Open 1mrliu opened 6 years ago

1mrliu commented 6 years ago

运行两个版本的LSTM代码的时候,都是出现这个问题,一直没找到这个bug,所以想请教一下。 问题出现的代码位置:

运行RNN

outputs, state = tf.nn.dynamic_rnn(cell, x_one_hot, initial_state=self.initial_state)

提示出现的错误信息:(貌似是Tensor的形状问题,但是检查了代码,没有发现这个问题出在哪里了) Dimensions must be equal, but are 1024 and 595 for 'rnn/while/rnn/multi_rnn_cell/cell_0/basic_lstm_cell/MatMul_1' (op: 'MatMul') with input shapes: [1,1024], [595,2048].

PengInGitHub commented 5 years ago

我的也是,没看出是为什么: ValueError: Dimensions must be equal, but are 1024 and 595 for 'rnn/while/rnn/multi_rnn_cell/cell_0/basic_lstm_cell/MatMul_1' (op: 'MatMul') with input shapes: [100,1024], [595,2048].

snow123321 commented 5 years ago

你好,请问问题解决了吗?我也遇到了这个问题,不知道是为什么

stud2008 commented 5 years ago

按以下代码重写build_lstm函数,TF1.11测试通过 def lstm_cell(): lstm = tf.nn.rnn_cell.BasicLSTMCell(lstm_size) return tf.nn.rnn_cell.DropoutWrapper(lstm, output_keep_prob=keep_prob)

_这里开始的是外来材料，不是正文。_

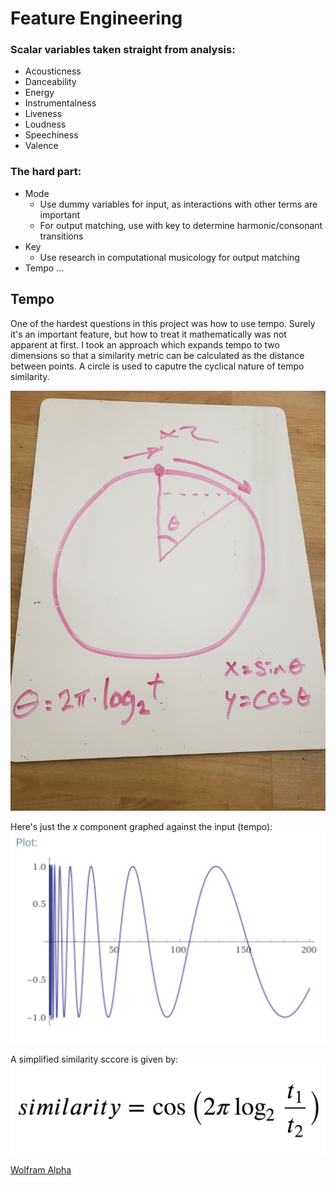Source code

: # Feature Engineering

### Scalar variables taken straight from analysis:
  - Acousticness
  - Danceability
  - Energy
  - Instrumentalness
  - Liveness
  - Loudness
  - Speechiness
  - Valence

### The hard part:
  - Mode
    - Use dummy variables for input, as interactions with other terms are important
    - For output matching, use with key to determine harmonic/consonant transitions
  - Key
    - Use research in computational musicology for output matching
  - Tempo ...

## Tempo
One of the hardest questions in this project was how to use tempo.  Surely it's an important feature, but how to treat it mathematically was not apparent at first.  I took an approach which expands tempo to two dimensions so that a similarity metric can be calculated as the distance between points. A circle is used to caputre the cyclical nature of tempo similarity.

<img src = "images/circle.jpg"/>

Here's just the _x_ component graphed against the input (tempo):
<img src = "images/tempo_circle_one_dimension.png"/>

A simplified similarity sccore is given by:
<img src = "images/tempo_similarity.png"/>

<a href = "https://www.wolframalpha.com/input/?i=cos(2pi*log2(a)-2pi*log2(b)))+in+range(30,200)">Wolfram Alpha</a>
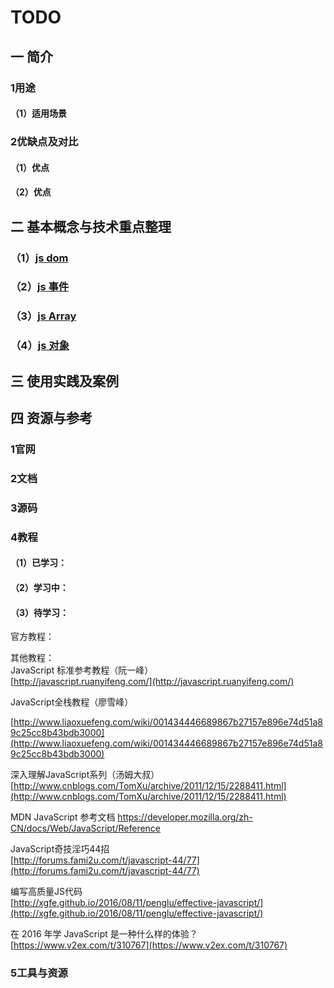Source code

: # TODO

## 一 简介

### 1用途

#### （1）适用场景

### 2优缺点及对比

#### （1）优点

#### （2）优点

## 二 基本概念与技术重点整理

### （1）[js dom](/qian-duan-ji-zhu-xue-xi-zong-jie-zheng-li/javascript/jszhong-dian-zheng-li/js-domchang-yong-fang-fa-yu-shu-xing-zheng-li.md)

### （2）[js 事件](/qian-duan-ji-zhu-xue-xi-zong-jie-zheng-li/javascript/jszhong-dian-zheng-li/js-shi-jian-chang-yong-fang-fa-yu-shu-xing-zheng-li.md)

### （3）[js Array](/qian-duan-ji-zhu-xue-xi-zong-jie-zheng-li/javascript/jszhong-dian-zheng-li/js-array-chang-yong-fang-fa-yu-shu-xing-zheng-li.md)

### （4）[js 对象](/qian-duan-ji-zhu-xue-xi-zong-jie-zheng-li/javascript/jszhong-dian-zheng-li/js-dui-xiang.md)


## 三 使用实践及案例

## 

## 四 资源与参考

### 1官网

### 2文档

### 3源码

### 4教程

#### （1）已学习：

#### （2）学习中：

#### （3）待学习：

官方教程：

其他教程：  
JavaScript 标准参考教程（阮一峰）  
[http://javascript.ruanyifeng.com/](http://javascript.ruanyifeng.com/)

JavaScript全栈教程（廖雪峰）

[http://www.liaoxuefeng.com/wiki/001434446689867b27157e896e74d51a89c25cc8b43bdb3000](http://www.liaoxuefeng.com/wiki/001434446689867b27157e896e74d51a89c25cc8b43bdb3000)

深入理解JavaScript系列（汤姆大叔）  
[http://www.cnblogs.com/TomXu/archive/2011/12/15/2288411.html](http://www.cnblogs.com/TomXu/archive/2011/12/15/2288411.html)

MDN JavaScript 参考文档
https://developer.mozilla.org/zh-CN/docs/Web/JavaScript/Reference

JavaScript奇技淫巧44招  
[http://forums.fami2u.com/t/javascript-44/77](http://forums.fami2u.com/t/javascript-44/77)

编写高质量JS代码  
[http://xgfe.github.io/2016/08/11/penglu/effective-javascript/](http://xgfe.github.io/2016/08/11/penglu/effective-javascript/)

在 2016 年学 JavaScript 是一种什么样的体验？  
[https://www.v2ex.com/t/310767](https://www.v2ex.com/t/310767)

### 5工具与资源



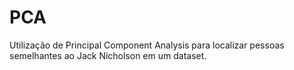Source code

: # PCA
Utilização de Principal Component Analysis para localizar pessoas semelhantes ao Jack Nicholson em um dataset.
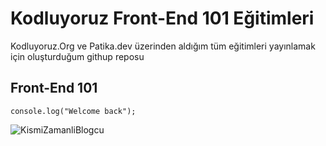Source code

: # Kodluyoruz Front-End 101 Eğitimleri
Kodluyoruz.Org ve Patika.dev üzerinden aldığım tüm eğitimleri yayınlamak için oluşturduğum githup reposu

## Front-End 101

`console.log("Welcome back");`

![KismiZamanliBlogcu](https://kismizamanliblogcu.com/wp-content/uploads/2021/12/D-_KZM-Icerikleri_Videosuz-Icerikler_yazilim_ogrenme_platformlari-390x220.png)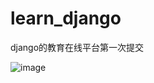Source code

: # learn_django
django的教育在线平台第一次提交


![image](http://github.com/asiyuan/learn_django/images/raw/master/image/Demo1.jpg)
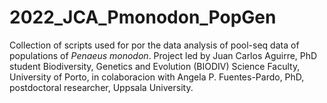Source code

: # 2022_JCA_Pmonodon_PopGen

Collection of scripts used for por the data analysis of pool-seq data of populations of *Penaeus monodon*. Project led by Juan Carlos Aguirre, PhD student Biodiversity, Genetics and Evolution (BIODIV)
Science Faculty, University of Porto, in colaboracion with Angela P. Fuentes-Pardo, PhD, postdoctoral researcher, Uppsala University.
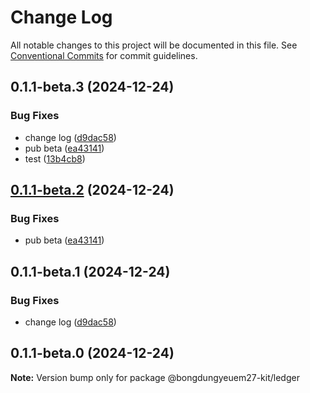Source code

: # Change Log

All notable changes to this project will be documented in this file.
See [Conventional Commits](https://conventionalcommits.org) for commit guidelines.

## 0.1.1-beta.3 (2024-12-24)

### Bug Fixes

- change log ([d9dac58](https://github.com/cosmology-tech/cosmos-kit/commit/d9dac58484ba1c1d65dbdb5cdafcc51c6a03a987))
- pub beta ([ea43141](https://github.com/cosmology-tech/cosmos-kit/commit/ea431417494d07cc7d217c20e962e224d56583a9))
- test ([13b4cb8](https://github.com/cosmology-tech/cosmos-kit/commit/13b4cb84123a089ce69e17f4c208580dbe94aa69))

## [0.1.1-beta.2](https://github.com/cosmology-tech/cosmos-kit/compare/@bongdungyeuem27-kit/ledger@0.1.1-beta.1...@bongdungyeuem27-kit/ledger@0.1.1-beta.2) (2024-12-24)

### Bug Fixes

- pub beta ([ea43141](https://github.com/cosmology-tech/cosmos-kit/commit/ea431417494d07cc7d217c20e962e224d56583a9))

## 0.1.1-beta.1 (2024-12-24)

### Bug Fixes

- change log ([d9dac58](https://github.com/cosmology-tech/cosmos-kit/commit/d9dac58484ba1c1d65dbdb5cdafcc51c6a03a987))

## 0.1.1-beta.0 (2024-12-24)

**Note:** Version bump only for package @bongdungyeuem27-kit/ledger
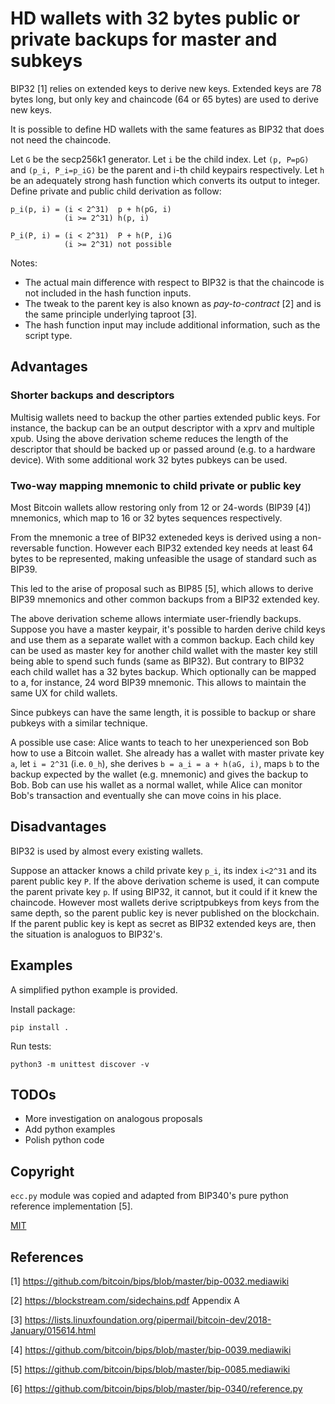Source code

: # HD wallets with 32 bytes public or private backups for master and subkeys

BIP32 [1] relies on extended keys to derive new keys.
Extended keys are 78 bytes long, but only key and chaincode (64 or 65 bytes) are
used to derive new keys.

It is possible to define HD wallets with the same features as BIP32 that does
not need the chaincode.

Let `G` be the secp256k1 generator.
Let `i` be the child index.
Let `(p, P=pG)` and `(p_i, P_i=p_iG)` be the parent and i-th child keypairs
respectively.
Let `h` be an adequately strong hash function which converts its output to
integer.
Define private and public child derivation as follow:

    p_i(p, i) = (i < 2^31)  p + h(pG, i)
                (i >= 2^31) h(p, i)

    P_i(P, i) = (i < 2^31)  P + h(P, i)G
                (i >= 2^31) not possible

Notes:
- The actual main difference with respect to BIP32 is that the chaincode is not
  included in the hash function inputs.
- The tweak to the parent key is also known as *pay-to-contract* [2] and is the
  same principle underlying taproot [3].
- The hash function input may include additional information, such as the script
  type.

## Advantages

### Shorter backups and descriptors
Multisig wallets need to backup the other parties extended public keys.
For instance, the backup can be an output descriptor with a xprv and multiple
xpub.
Using the above derivation scheme reduces the length of the descriptor that
should be backed up or passed around (e.g. to a hardware device).
With some additional work 32 bytes pubkeys can be used.

### Two-way mapping mnemonic to child private or public key
Most Bitcoin wallets allow restoring only from 12 or 24-words (BIP39 [4])
mnemonics, which map to 16 or 32 bytes sequences respectively.

From the mnemonic a tree of BIP32 exteneded keys is derived using a
non-reversable function.
However each BIP32 extended key needs at least 64 bytes to be represented,
making unfeasible the usage of standard such as BIP39.

This led to the arise of proposal such as BIP85 [5], which allows to derive
BIP39 mnemonics and other common backups from a BIP32 extended key.

The above derivation scheme allows intermiate user-friendly backups.
Suppose you have a master keypair, it's possible to harden derive child keys
and use them as a separate wallet with a common backup.
Each child key can be used as master key for another child wallet with the
master key still being able to spend such funds (same as BIP32). But contrary
to BIP32 each child wallet has a 32 bytes backup. Which optionally can be
mapped to a, for instance, 24 word BIP39 mnemonic. This allows to maintain the
same UX for child wallets.

Since pubkeys can have the same length, it is possible to backup or share
pubkeys with a similar technique.

A possible use case: Alice wants to teach to her unexperienced son Bob how to
use a Bitcoin wallet. She already has a wallet with master private key `a`,
let `i = 2^31` (i.e. `0_h`), she derives `b = a_i = a + h(aG, i)`, maps `b` to
the backup expected by the wallet (e.g. mnemonic) and gives the backup to Bob.
Bob can use his wallet as a normal wallet, while Alice can monitor Bob's
transaction and eventually she can move coins in his place.

## Disadvantages
BIP32 is used by almost every existing wallets.

Suppose an attacker knows a child private key `p_i`, its index `i<2^31` and its
parent public key `P`. If the above derivation scheme is used, it can compute
the parent private key `p`. If using BIP32, it cannot, but it could if it knew
the chaincode.
However most wallets derive scriptpubkeys from keys from the same depth, so the
parent public key is never published on the blockchain. If the parent public
key is kept as secret as BIP32 extended keys are, then the situation is
analoguos to BIP32's.

## Examples
A simplified python example is provided.

Install package:

    pip install .

Run tests:

    python3 -m unittest discover -v

## TODOs
- More investigation on analogous proposals
- Add python examples
- Polish python code

## Copyright

`ecc.py` module was copied and adapted from BIP340's pure python reference
implementation [5].

[MIT](LICENSE)

## References
[1] https://github.com/bitcoin/bips/blob/master/bip-0032.mediawiki

[2] https://blockstream.com/sidechains.pdf Appendix A

[3] https://lists.linuxfoundation.org/pipermail/bitcoin-dev/2018-January/015614.html

[4] https://github.com/bitcoin/bips/blob/master/bip-0039.mediawiki

[5] https://github.com/bitcoin/bips/blob/master/bip-0085.mediawiki

[6] https://github.com/bitcoin/bips/blob/master/bip-0340/reference.py
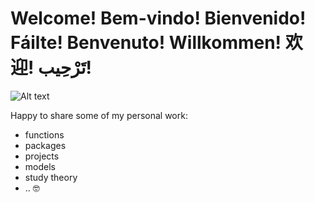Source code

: # Welcome! Bem-vindo! Bienvenido! Fáilte! Benvenuto! Willkommen! 欢迎! تَرْحِيب!
![Alt text](https://media.tenor.com/QZArlhfw_m8AAAAC/welcome-to-my-life-life.gif)


Happy to share some of my personal work: 
- functions
- packages
- projects
- models
- study theory
- .. 🤓
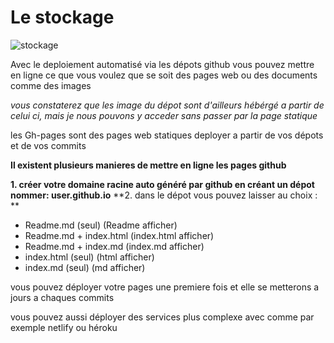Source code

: # Le stockage


![stockage](https://julienv-it.github.io/Module-Git/img/stockage.png)



Avec le deploiement automatisé via les dépots github vous pouvez mettre en ligne ce que vous voulez que se soit des pages web ou des documents comme des images

_vous constaterez que les image du dépot sont d'ailleurs hébérgé a partir de celui ci, mais je nous pouvons y acceder sans passer par la page statique_

les Gh-pages sont des pages web statiques deployer a partir de vos dépots et de vos commits

**Il existent plusieurs manieres de mettre en ligne les pages github**

**1. créer votre domaine racine auto généré par github en créant un dépot nommer: user.github.io**
**2. dans le dépot vous pouvez laisser au choix : **

  - Readme.md (seul) (Readme afficher)
  - Readme.md + index.html (index.html afficher)
  - Readme.md + index.md (index.md afficher)
  - index.html (seul) (html afficher)
  - index.md (seul) (md afficher)

vous pouvez déployer votre pages une premiere fois et elle se metterons a jours a chaques commits


vous pouvez aussi déployer des services plus complexe avec comme par exemple netlify ou héroku
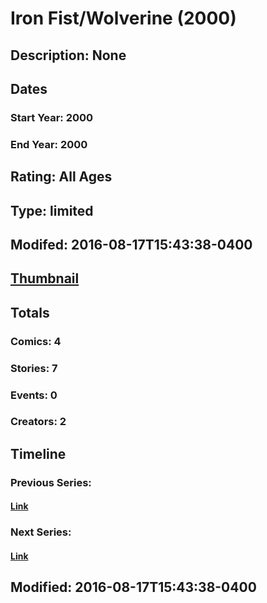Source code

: # Iron Fist/Wolverine (2000)
## Description: None
## Dates
### Start Year: 2000
### End Year: 2000
## Rating: All Ages
## Type: limited
## Modifed: 2016-08-17T15:43:38-0400
## [Thumbnail](http://i.annihil.us/u/prod/marvel/i/mg/5/b0/57b4be33b0333.jpg)
## Totals
### Comics: 4
### Stories: 7
### Events: 0
### Creators: 2
## Timeline
### Previous Series: 
#### [Link]()
### Next Series: 
#### [Link]()
## Modified: 2016-08-17T15:43:38-0400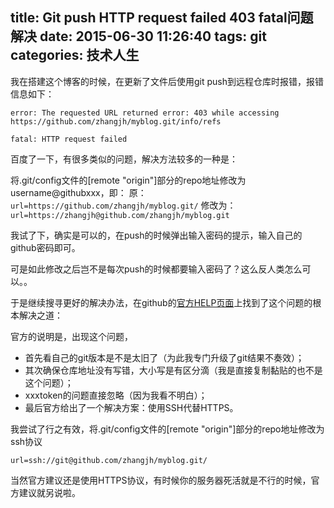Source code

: title: Git push HTTP request failed 403 fatal问题解决
date: 2015-06-30 11:26:40
tags: git
categories: 技术人生
---
我在搭建这个博客的时候，在更新了文件后使用git push到远程仓库时报错，报错信息如下：

`error: The requested URL returned error: 403 while accessing https://github.com/zhangjh/myblog.git/info/refs`

`fatal: HTTP request failed`

百度了一下，有很多类似的问题，解决方法较多的一种是：

<!--more-->

将.git/config文件的[remote "origin"]部分的repo地址修改为username@githubxxx，即：
原：`url=https://github.com/zhangjh/myblog.git/`
修改为：`url=https://zhangjh@github.com/zhangjh/myblog.git`

我试了下，确实是可以的，在push的时候弹出输入密码的提示，输入自己的github密码即可。

可是如此修改之后岂不是每次push的时候都要输入密码了？这么反人类怎么可以。。

于是继续搜寻更好的解决办法，在github的[官方HELP页面](https://help.github.com/articles/https-cloning-errors/)上找到了这个问题的根本解决之道：

官方的说明是，出现这个问题，
- 首先看自己的git版本是不是太旧了（为此我专门升级了git结果不奏效）；
- 其次确保仓库地址没有写错，大小写是有区分滴（我是直接复制黏贴的也不是这个问题）；
- xxxtoken的问题直接忽略（因为我看不明白）；
- 最后官方给出了一个解决方案：使用SSH代替HTTPS。

我尝试了行之有效，将.git/config文件的[remote "origin"]部分的repo地址修改为ssh协议

`url=ssh://git@github.com/zhangjh/myblog.git/`

当然官方建议还是使用HTTPS协议，有时候你的服务器死活就是不行的时候，官方建议就另说啦。
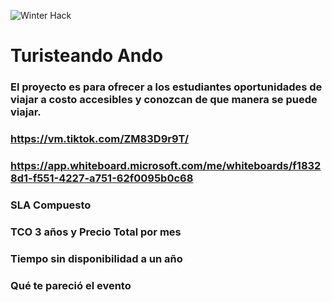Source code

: ![Winter Hack](https://user-images.githubusercontent.com/9124597/146692867-3129ccaf-adfe-4ea4-a4ed-33c6c1a88712.png)

# Turisteando Ando

### El proyecto es para ofrecer a los estudiantes oportunidades de viajar a costo accesibles y conozcan de que manera se puede viajar.

### https://vm.tiktok.com/ZM83D9r9T/

### https://app.whiteboard.microsoft.com/me/whiteboards/f18328d1-f551-4227-a751-62f0095b0c68

### SLA Compuesto

### TCO 3 años y Precio Total por mes

### Tiempo sin disponibilidad a un año

### Qué te pareció el evento
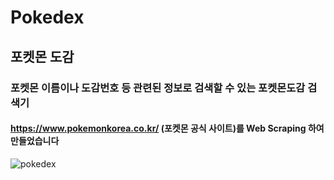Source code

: # Pokedex

## 포켓몬 도감

### 포켓몬 이름이나 도감번호 등 관련된 정보로 검색할 수 있는 포켓몬도감 검색기

#### https://www.pokemonkorea.co.kr/ (포켓몬 공식 사이트)를 Web Scraping 하여 만들었습니다 

![pokedex](https://user-images.githubusercontent.com/55382624/124765623-1ca7f580-df71-11eb-9502-f9374b4b7402.gif)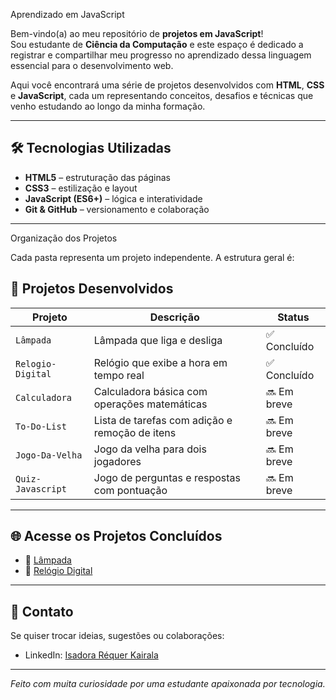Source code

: Aprendizado em JavaScript

Bem-vindo(a) ao meu repositório de **projetos em JavaScript**!  
Sou estudante de **Ciência da Computação** e este espaço é dedicado a registrar e compartilhar meu progresso no aprendizado dessa linguagem essencial para o desenvolvimento web.

Aqui você encontrará uma série de projetos desenvolvidos com **HTML**, **CSS** e **JavaScript**, cada um representando conceitos, desafios e técnicas que venho estudando ao longo da minha formação.

---

## 🛠 Tecnologias Utilizadas

- **HTML5** – estruturação das páginas
- **CSS3** – estilização e layout
- **JavaScript (ES6+)** – lógica e interatividade
- **Git & GitHub** – versionamento e colaboração

---

 Organização dos Projetos

Cada pasta representa um projeto independente. A estrutura geral é:


## 📌 Projetos Desenvolvidos

| Projeto             | Descrição                                         | Status       |
|---------------------|---------------------------------------------------|--------------|
| `Lâmpada`           | Lâmpada que liga e desliga                        | ✅ Concluído |
| `Relogio-Digital`   | Relógio que exibe a hora em tempo real            | ✅ Concluído |
| `Calculadora`       | Calculadora básica com operações matemáticas      | 🔜 Em breve  |
| `To-Do-List`        | Lista de tarefas com adição e remoção de itens    | 🔜 Em breve  |
| `Jogo-Da-Velha`     | Jogo da velha para dois jogadores                 | 🔜 Em breve  |
| `Quiz-Javascript`   | Jogo de perguntas e respostas com pontuação       | 🔜 Em breve  |

---

## 🌐 Acesse os Projetos Concluídos

- 🔗 [Lâmpada](https://isadora-kairala.github.io/JavaScript-Projects/Lampada/)
- 🔗 [Relógio Digital](https://LINK_DO_PROJETO_RELOGIO)


---

## 💬 Contato

Se quiser trocar ideias, sugestões ou colaborações:


- LinkedIn: [Isadora Réquer Kairala](https://www.linkedin.com/in/isadora-r%C3%A9quer-630530359/)

---

_Feito com  muita curiosidade por uma estudante apaixonada por tecnologia._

def build_lstm(lstm_size, num_layers, batch_size, keep_prob): ''' 构建lstm层
keep_prob lstm_size: lstm隐层中结点数目 num_layers: lstm的隐层数目 batch_size: batch_size ''' cell = tf.nn.rnn_cell.MultiRNNCell([lstmcell() for in range(num_layers)]) initial_state = cell.zero_state(batch_size, tf.float32)
return cell, initial_state

li-aolong commented 5 years ago

按以下代码重写build_lstm函数,TF1.11测试通过 def lstm_cell(): lstm = tf.nn.rnn_cell.BasicLSTMCell(lstm_size) return tf.nn.rnn_cell.DropoutWrapper(lstm, output_keep_prob=keep_prob)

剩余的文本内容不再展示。